- _What you need to do_: In the listing below, find each line with the string "This" and return it.

----

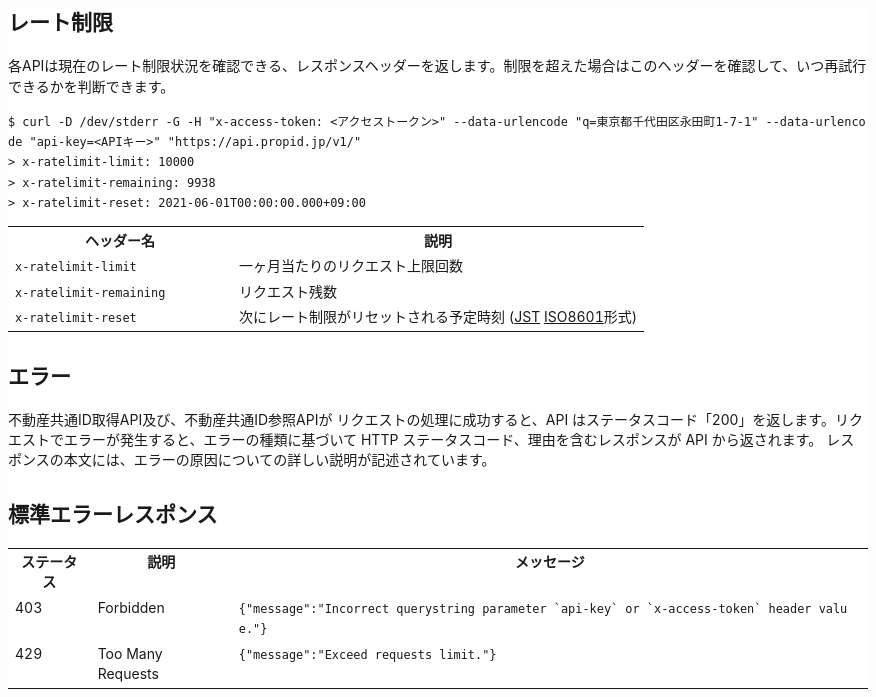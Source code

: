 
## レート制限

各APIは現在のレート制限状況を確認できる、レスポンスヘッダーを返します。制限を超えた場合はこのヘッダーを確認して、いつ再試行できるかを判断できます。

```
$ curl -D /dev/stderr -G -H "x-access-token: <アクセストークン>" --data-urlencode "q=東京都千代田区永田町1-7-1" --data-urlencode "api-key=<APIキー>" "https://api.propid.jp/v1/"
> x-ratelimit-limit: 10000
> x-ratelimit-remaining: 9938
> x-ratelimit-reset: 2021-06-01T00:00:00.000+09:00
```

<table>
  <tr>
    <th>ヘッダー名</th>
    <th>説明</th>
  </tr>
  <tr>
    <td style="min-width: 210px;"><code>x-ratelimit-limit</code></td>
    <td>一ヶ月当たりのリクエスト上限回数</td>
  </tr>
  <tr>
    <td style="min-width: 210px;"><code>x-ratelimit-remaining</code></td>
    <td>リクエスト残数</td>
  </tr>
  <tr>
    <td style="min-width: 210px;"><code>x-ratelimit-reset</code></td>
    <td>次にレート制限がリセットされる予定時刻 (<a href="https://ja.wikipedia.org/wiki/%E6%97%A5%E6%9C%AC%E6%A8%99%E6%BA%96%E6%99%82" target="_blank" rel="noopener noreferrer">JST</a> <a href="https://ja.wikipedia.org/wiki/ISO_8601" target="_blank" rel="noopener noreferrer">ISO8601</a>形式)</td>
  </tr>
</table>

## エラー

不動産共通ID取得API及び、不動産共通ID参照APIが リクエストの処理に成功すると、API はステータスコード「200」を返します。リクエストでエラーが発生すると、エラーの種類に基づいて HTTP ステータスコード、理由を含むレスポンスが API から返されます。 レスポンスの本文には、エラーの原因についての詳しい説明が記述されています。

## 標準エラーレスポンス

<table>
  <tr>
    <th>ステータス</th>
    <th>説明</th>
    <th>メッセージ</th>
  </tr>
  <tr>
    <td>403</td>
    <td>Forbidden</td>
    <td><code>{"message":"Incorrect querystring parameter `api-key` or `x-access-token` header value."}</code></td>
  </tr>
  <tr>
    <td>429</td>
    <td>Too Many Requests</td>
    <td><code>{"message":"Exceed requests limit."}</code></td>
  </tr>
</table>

----

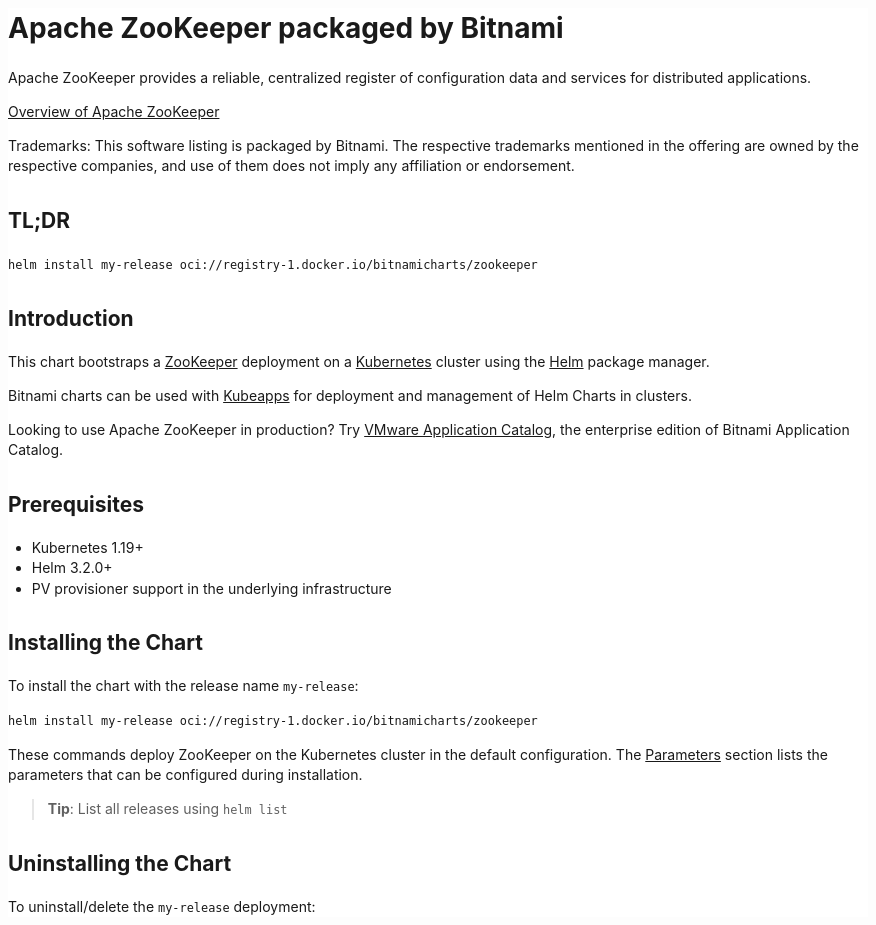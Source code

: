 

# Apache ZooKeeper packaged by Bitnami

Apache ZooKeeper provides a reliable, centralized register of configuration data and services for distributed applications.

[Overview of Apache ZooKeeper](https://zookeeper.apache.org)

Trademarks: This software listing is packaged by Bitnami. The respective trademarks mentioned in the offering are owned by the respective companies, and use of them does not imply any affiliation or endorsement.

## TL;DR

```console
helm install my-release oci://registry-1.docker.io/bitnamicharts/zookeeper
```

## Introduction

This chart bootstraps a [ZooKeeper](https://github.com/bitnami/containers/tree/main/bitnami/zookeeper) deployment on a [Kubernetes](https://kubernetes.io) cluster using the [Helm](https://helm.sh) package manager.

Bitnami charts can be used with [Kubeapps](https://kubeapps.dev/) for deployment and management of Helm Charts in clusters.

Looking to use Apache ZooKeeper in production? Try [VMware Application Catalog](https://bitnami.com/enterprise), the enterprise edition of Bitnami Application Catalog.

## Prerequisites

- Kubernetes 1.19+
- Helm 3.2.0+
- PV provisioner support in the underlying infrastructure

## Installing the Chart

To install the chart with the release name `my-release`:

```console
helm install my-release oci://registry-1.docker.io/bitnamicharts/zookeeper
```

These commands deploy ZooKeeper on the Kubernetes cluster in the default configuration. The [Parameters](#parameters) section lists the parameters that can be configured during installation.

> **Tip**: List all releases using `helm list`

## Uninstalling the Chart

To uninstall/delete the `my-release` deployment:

----

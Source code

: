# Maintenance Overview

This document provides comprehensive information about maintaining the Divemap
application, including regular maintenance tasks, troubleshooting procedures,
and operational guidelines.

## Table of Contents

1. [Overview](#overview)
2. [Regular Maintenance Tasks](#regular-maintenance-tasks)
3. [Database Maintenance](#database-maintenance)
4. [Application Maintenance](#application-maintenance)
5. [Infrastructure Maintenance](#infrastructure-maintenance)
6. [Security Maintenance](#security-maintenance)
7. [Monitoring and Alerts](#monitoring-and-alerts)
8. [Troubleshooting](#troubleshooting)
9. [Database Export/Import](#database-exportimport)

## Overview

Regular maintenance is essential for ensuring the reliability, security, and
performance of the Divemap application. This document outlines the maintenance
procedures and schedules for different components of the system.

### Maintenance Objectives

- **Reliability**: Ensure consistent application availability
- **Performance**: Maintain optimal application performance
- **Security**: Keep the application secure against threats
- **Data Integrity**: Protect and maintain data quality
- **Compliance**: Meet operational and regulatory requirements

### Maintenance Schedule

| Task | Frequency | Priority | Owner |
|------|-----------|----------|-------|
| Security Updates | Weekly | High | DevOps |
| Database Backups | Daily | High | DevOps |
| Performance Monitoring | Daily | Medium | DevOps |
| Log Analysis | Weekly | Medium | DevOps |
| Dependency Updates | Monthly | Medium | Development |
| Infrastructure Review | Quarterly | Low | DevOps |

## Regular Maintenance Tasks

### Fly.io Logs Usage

----

- _Problem solution_:
Trademarks: This software listing is packaged by Bitnami. The respective trademarks mentioned in the offering are owned by the respective companies, and use of them does not imply any affiliation or endorsement.
This chart bootstraps a [ZooKeeper](https://github.com/bitnami/containers/tree/main/bitnami/zookeeper) deployment on a [Kubernetes](https://kubernetes.io) cluster using the [Helm](https://helm.sh) package manager.
This document provides comprehensive information about maintaining the Divemap
performance of the Divemap application. This document outlines the maintenance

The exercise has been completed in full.